En enero de 2007, científicos de la Universidad de Alberta y de la Universidad de Calgary completaron el primer borrador del metaboloma humano. La Base de Datos del Metaboloma Humano (HMDB, por sus siglas en inglés) es quizás la base de datos espectral metabolómica pública más extensa hasta la fecha [30] y es una base de datos electrónica de libre acceso (www.hmdb.ca) que contiene información detallada sobre los metabolitos de moléculas pequeñas que se encuentran en el cuerpo humano. Está destinada a ser utilizada en aplicaciones de metabolómica, química clínica, descubrimiento de biomarcadores y educación general. La base de datos está diseñada para contener o vincular tres tipos de datos:

  1. Datos químicos,
  2. Datos clínicos y
  3. Datos de biología molecular/bioquímica.

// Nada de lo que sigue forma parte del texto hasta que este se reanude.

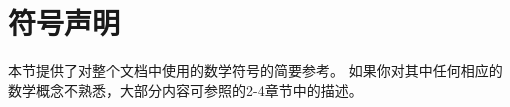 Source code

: \chapter*{符号声明}
\label{notation}



本节提供了对整个文档中使用的数学符号的简要参考。
如果你对其中任何相应的数学概念不熟悉，大部分内容可参照\citet{dlbook}的2-4章节中的描述。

La base de datos contiene 220.945 entradas de metabolitos, incluidos metabolitos solubles en agua y solubles en lípidos. Además, 8.610 secuencias de proteínas (enzimas y transportadores) están vinculadas a estas entradas de metabolitos. Cada entrada de MetaboCard contiene 130 campos de datos, de los cuales 2/3 están dedicados a datos químicos/clínicos y el otro 1/3 a datos enzimáticos o bioquímicos. [31] La versión 3.5 de la HMDB contiene >16.000 metabolitos endógenos, >1.500 fármacos y >22.000 constituyentes de alimentos o metabolitos de alimentos. [32] Esta información, disponible en la Base de Datos del Metaboloma Humano y basada en el análisis de la información disponible en la literatura científica actual, está lejos de ser completa. [33] En cambio, se sabe mucho más sobre los metabolomas de otros organismos. Por ejemplo, se han caracterizado más de 50.000 metabolitos del reino vegetal y se han identificado y/o caracterizado muchos miles de metabolitos de plantas individuales. [34] [35]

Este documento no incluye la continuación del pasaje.